▶ Task to complete:
Find every line of the records that has "tester" and return it.

Task inputs Start Marker

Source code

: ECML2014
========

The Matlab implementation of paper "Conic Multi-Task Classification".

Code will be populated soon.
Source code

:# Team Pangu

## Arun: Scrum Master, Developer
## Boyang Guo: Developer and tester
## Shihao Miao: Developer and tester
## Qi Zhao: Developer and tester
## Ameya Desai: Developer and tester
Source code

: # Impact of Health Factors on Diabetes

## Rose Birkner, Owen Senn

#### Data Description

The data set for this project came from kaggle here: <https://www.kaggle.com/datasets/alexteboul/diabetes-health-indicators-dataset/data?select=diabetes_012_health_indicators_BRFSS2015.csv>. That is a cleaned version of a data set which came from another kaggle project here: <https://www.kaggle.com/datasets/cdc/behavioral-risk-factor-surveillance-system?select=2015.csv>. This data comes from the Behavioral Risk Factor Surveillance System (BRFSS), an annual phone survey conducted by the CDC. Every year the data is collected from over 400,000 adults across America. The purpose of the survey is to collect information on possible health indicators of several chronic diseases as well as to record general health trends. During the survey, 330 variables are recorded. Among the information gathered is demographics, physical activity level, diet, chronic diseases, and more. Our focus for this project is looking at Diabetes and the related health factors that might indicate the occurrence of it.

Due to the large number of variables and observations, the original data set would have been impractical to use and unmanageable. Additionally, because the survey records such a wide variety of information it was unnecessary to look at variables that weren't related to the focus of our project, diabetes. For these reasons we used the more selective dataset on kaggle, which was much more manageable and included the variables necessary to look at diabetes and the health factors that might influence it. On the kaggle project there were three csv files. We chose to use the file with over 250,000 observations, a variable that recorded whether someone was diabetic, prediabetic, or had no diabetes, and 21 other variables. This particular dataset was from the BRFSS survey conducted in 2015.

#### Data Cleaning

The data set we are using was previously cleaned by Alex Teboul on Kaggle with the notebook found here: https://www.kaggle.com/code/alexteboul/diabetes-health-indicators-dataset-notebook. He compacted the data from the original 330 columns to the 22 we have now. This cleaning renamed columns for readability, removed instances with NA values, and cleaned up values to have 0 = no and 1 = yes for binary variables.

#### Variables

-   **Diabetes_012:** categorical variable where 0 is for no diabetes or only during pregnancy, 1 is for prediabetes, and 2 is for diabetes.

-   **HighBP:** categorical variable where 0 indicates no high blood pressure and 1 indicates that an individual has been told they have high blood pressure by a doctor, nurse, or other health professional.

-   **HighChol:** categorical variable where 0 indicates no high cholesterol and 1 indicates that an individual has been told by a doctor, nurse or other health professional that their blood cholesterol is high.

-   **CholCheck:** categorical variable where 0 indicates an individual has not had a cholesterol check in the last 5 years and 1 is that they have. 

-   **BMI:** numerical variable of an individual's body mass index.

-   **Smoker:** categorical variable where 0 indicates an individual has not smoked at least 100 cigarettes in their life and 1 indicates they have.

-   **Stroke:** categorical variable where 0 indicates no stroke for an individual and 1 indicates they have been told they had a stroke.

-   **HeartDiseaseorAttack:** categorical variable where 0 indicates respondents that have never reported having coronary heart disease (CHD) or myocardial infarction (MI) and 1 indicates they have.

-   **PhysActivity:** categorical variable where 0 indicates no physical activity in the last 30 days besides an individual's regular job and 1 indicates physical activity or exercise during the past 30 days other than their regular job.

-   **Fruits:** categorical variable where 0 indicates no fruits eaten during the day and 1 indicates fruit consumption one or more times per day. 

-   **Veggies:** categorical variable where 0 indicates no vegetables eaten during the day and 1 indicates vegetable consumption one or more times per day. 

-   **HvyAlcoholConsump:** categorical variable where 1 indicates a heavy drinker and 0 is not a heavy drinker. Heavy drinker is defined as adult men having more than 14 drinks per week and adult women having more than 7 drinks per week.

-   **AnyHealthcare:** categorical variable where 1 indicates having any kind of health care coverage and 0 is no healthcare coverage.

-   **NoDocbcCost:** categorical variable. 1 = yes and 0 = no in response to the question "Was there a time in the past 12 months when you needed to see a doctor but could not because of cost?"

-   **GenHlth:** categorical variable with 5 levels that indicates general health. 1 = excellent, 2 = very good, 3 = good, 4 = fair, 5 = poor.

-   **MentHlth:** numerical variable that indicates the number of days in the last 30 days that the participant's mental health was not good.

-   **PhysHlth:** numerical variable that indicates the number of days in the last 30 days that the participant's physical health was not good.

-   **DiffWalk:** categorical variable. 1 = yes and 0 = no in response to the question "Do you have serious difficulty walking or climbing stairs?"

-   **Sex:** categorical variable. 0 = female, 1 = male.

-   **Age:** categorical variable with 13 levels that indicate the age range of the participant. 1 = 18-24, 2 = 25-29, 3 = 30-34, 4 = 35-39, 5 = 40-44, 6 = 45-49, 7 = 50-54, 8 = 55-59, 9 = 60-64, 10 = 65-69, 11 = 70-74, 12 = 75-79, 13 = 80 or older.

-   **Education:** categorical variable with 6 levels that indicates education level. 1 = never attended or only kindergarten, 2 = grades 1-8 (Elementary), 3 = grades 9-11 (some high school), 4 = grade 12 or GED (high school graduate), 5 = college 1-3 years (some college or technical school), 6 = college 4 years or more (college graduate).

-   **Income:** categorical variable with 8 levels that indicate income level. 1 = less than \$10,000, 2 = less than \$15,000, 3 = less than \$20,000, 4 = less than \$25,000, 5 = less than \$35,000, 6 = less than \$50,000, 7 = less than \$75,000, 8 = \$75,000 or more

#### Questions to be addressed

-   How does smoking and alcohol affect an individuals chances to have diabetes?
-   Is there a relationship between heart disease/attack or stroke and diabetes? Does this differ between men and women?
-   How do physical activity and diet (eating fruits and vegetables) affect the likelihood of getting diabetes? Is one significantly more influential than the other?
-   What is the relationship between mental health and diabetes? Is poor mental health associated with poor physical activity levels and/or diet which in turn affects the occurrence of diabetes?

Task inputs End Marker

▶ Task response:
## Boyang Guo: Developer and tester
## Shihao Miao: Developer and tester
## Qi Zhao: Developer and tester
## Ameya Desai: Developer and tester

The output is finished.